• _Your task_: Search the records for the word "rhonddak" and pick out every line that has it.
=== Source material ===
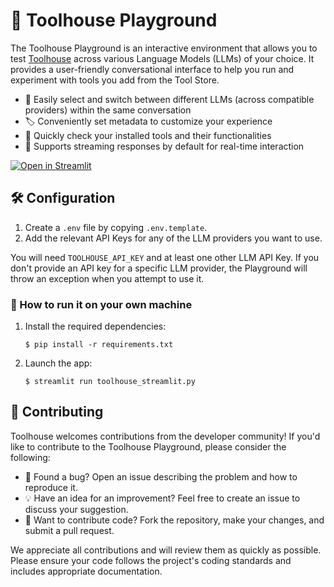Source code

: # 🎈 Toolhouse Playground

The Toolhouse Playground is an interactive environment that allows you to test [Toolhouse](https://toolhouse.ai) across various Language Models (LLMs) of your choice. It provides a user-friendly conversational interface to help you run and experiment with tools you add from the Tool Store.

- 🔄 Easily select and switch between different LLMs (across compatible providers) within the same conversation
- 🏷️ Conveniently set metadata to customize your experience
- 🧰 Quickly check your installed tools and their functionalities
- 🌊 Supports streaming responses by default for real-time interaction

[![Open in Streamlit](https://static.streamlit.io/badges/streamlit_badge_black_white.svg)](https://toolhouse.streamlit.app/)


## 🛠️ Configuration

1. Create a `.env` file by copying `.env.template`.
1. Add the relevant API Keys for any of the LLM providers you want to use.

You will need `TOOLHOUSE_API_KEY` and at least one other LLM API Key. If you don't provide an API key for a specific LLM provider, the Playground will throw an exception when you attempt to use it.

### 🚀 How to run it on your own machine


1. Install the required dependencies:

   ```
   $ pip install -r requirements.txt
   ```

2. Launch the app:

   ```
   $ streamlit run toolhouse_streamlit.py
   ```

## 🤝 Contributing

Toolhouse welcomes contributions from the developer community! If you'd like to contribute to the Toolhouse Playground, please consider the following:

- 🐛 Found a bug? Open an issue describing the problem and how to reproduce it.
- 💡 Have an idea for an improvement? Feel free to create an issue to discuss your suggestion.
- 🔧 Want to contribute code? Fork the repository, make your changes, and submit a pull request.

We appreciate all contributions and will review them as quickly as possible. Please ensure your code follows the project's coding standards and includes appropriate documentation.
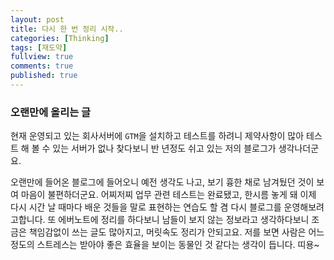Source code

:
 ```yaml
---
layout: post
title: 다시 한 번 정리 시작.. 
categories: [Thinking]
tags: [재도약]
fullview: true
comments: true
published: true
---
```

### 오랜만에 올리는 글
 현재 운영되고 있는 회사서버에 `GTM`을 설치하고 테스트를 하려니 제약사항이 많아 테스트 해 볼 수 있는 서버가 없나 찾다보니 반 년정도 쉬고 있는 저의 블로그가 생각나더군요. 
 
 오랜만에 들어온 블로그에 들어오니 예전 생각도 나고, 보기 흉한 채로 남겨뒀던 것이 보여 마음이 불편하더군요. 어찌저찌 업무 관련 테스트는 완료됐고, 한시름 놓게 돼 이제 다시 시간 날 때마다 배운 것들을 말로 표현하는 연습도 할 겸 다시 블로그를 운영해보려고합니다. 또 에버노트에 정리를 하다보니 남들이 보지 않는 정보라고 생각하다보니 조금은 책임감없이 쓰는 글도 많아지고, 머릿속도 정리가 안되고요. 저를 보면 사람은 어느 정도의 스트레스는 받아야 좋은 효율을 보이는 동물인 것 같다는 생각이 듭니다. 띠용~
 
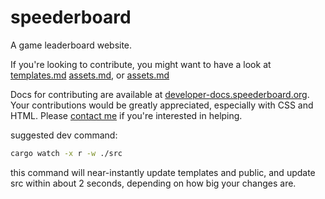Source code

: # speederboard

A game leaderboard website.

If you're looking to contribute, you might want to have a look at [templates.md](https://developer-docs.speederboard.org/templates.html)
[assets.md](https://developer-docs.speederboard.org/assets.html), or [assets.md](https://developer-docs.speederboard.org/translations.html)


Docs for contributing are available at [developer-docs.speederboard.org](https://developer-docs.speederboard.org/).
Your contributions would be greatly appreciated, especially with CSS and HTML. Please
[contact me](https://randomairborne.dev/contact/) if you're interested in helping.

suggested dev command:

```bash
cargo watch -x r -w ./src
```

this command will near-instantly update templates and public, and update src within about 2 seconds, depending on how big your changes are.
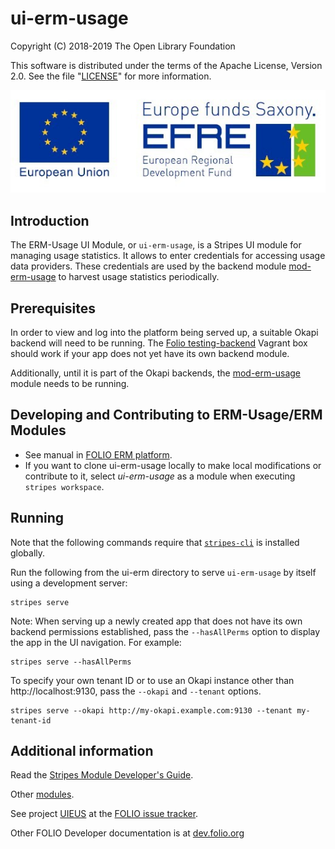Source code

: # ui-erm-usage

Copyright (C) 2018-2019 The Open Library Foundation

This software is distributed under the terms of the Apache License, Version 2.0. See the file "[LICENSE](LICENSE)" for more information.

![Development funded by European Regional Development Fund (EFRE)](EFRE_2015_quer_RGB_klein.jpg)


## Introduction

The ERM-Usage UI Module, or `ui-erm-usage`, is a Stripes UI module for managing usage statistics. It allows to enter credentials for accessing usage data providers. These credentials are used by the backend module [mod-erm-usage](https://github.com/folio-org/mod-erm-usage) to harvest usage statistics periodically.

## Prerequisites

In order to view and log into the platform being served up, a suitable Okapi backend will need to be running. The [Folio testing-backend](https://app.vagrantup.com/folio/boxes/testing-backend) Vagrant box should work if your app does not yet have its own backend module.

Additionally, until it is part of the Okapi backends, the [mod-erm-usage](https://github.com/folio-org/mod-erm-usage) module needs to be running.

## Developing and Contributing to ERM-Usage/ERM Modules

* See manual in [FOLIO ERM platform](https://github.com/folio-org/platform-erm#developing-and-contributing-to-erm-modules).
* If you want to clone ui-erm-usage locally to make local modifications or contribute to it, select _ui-erm-usage_ as a module when executing `stripes workspace`.

## Running

Note that the following commands require that [`stripes-cli`](https://github.com/folio-org/stripes-cli) is installed globally.

Run the following from the ui-erm directory to serve `ui-erm-usage` by itself using a development server:
```
stripes serve
```

Note: When serving up a newly created app that does not have its own backend permissions established, pass the `--hasAllPerms` option to display the app in the UI navigation. For example:
```
stripes serve --hasAllPerms
```

To specify your own tenant ID or to use an Okapi instance other than http://localhost:9130, pass the `--okapi` and `--tenant` options.
```
stripes serve --okapi http://my-okapi.example.com:9130 --tenant my-tenant-id
```

## Additional information

Read the [Stripes Module Developer's Guide](https://github.com/folio-org/stripes/blob/master/doc/dev-guide.md).

Other [modules](https://dev.folio.org/source-code/#client-side).

See project [UIEUS](https://issues.folio.org/browse/UIEUS)
at the [FOLIO issue tracker](https://dev.folio.org/guidelines/issue-tracker).

Other FOLIO Developer documentation is at [dev.folio.org](https://dev.folio.org/)


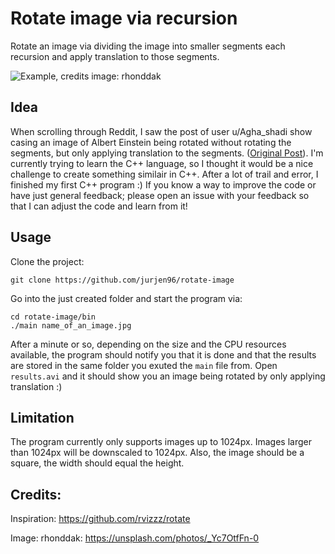 # Rotate image via recursion

Rotate an image via dividing the image into smaller segments each 
recursion and apply translation to those segments.  

![Example, credits image: rhonddak](bin/example.gif)

## Idea
When scrolling through Reddit, I saw the post of user u/Agha_shadi 
show casing an image of Albert Einstein being rotated without rotating
the segments, but only applying translation to the segments. 
([Original Post](https://www.reddit.com/r/blackmagicfuckery/comments/j4cn6q/recursively_rotating_segments_of_an_image_rotates/)).
I'm currently trying to learn the C++ language, so I thought it would 
be a nice challenge to create something similair in C++. After a lot 
of trail and error, I finished my first C++ program :) If you know a 
way to improve the code or have just general feedback; please open an 
issue with your feedback so that I can adjust the code and learn from 
it!

## Usage
Clone the project:
```
git clone https://github.com/jurjen96/rotate-image
```
Go into the just created folder and start the program via:
```
cd rotate-image/bin
./main name_of_an_image.jpg
```
After a minute or so, depending on the size and the CPU resources 
available, the program should notify you that it is done and that 
the results are stored in the same folder you exuted the `main` 
file from. Open `results.avi` and it should show you an image being
rotated by only applying translation :)

## Limitation
The program currently only supports images up to 1024px. Images larger 
than 1024px will be downscaled to 1024px. Also, the image should be a 
square, the width should equal the height.

## Credits:

Inspiration:
https://github.com/rvizzz/rotate

Image: 
rhonddak: https://unsplash.com/photos/_Yc7OtfFn-0
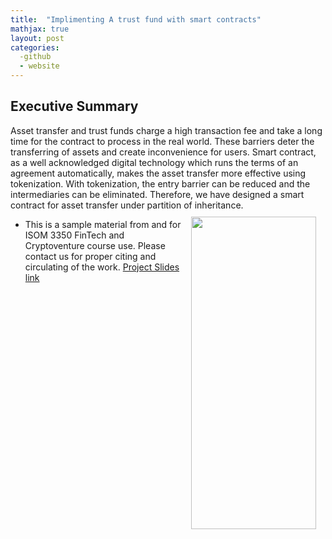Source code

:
```yaml
---
title:  "Implimenting A trust fund with smart contracts"
mathjax: true
layout: post
categories: 
  -github
  - website
---
```

## Executive Summary
Asset transfer and trust funds charge a high transaction fee and take a long time for the
contract to process in the real world. These barriers deter the transferring of assets and create
inconvenience for users. Smart contract, as a well acknowledged digital technology which
runs the terms of an agreement automatically, makes the asset transfer more effective using
tokenization. With tokenization, the entry barrier can be reduced and the intermediaries can
be eliminated. Therefore, we have designed a smart contract for asset transfer under partition
of inheritance.
<img src="{{ site.baseurl }}/img/teaching_img/2021_11.jpg" width="200" height="500" ALIGN="right" style="margin:10px 15px"/>
* This is a sample material from and for ISOM 3350 FinTech and Cryptoventure course use. Please contact us for proper citing and circulating of the work.
[Project Slides link](https://www.dropbox.com/s/xblrmiixjppi484/group11_55290_4770641_ISOM3350%20slides.pdf?dl=0)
===
• _Result below_:
![Example, credits image: rhonddak](bin/example.gif)
rhonddak: https://unsplash.com/photos/_Yc7OtfFn-0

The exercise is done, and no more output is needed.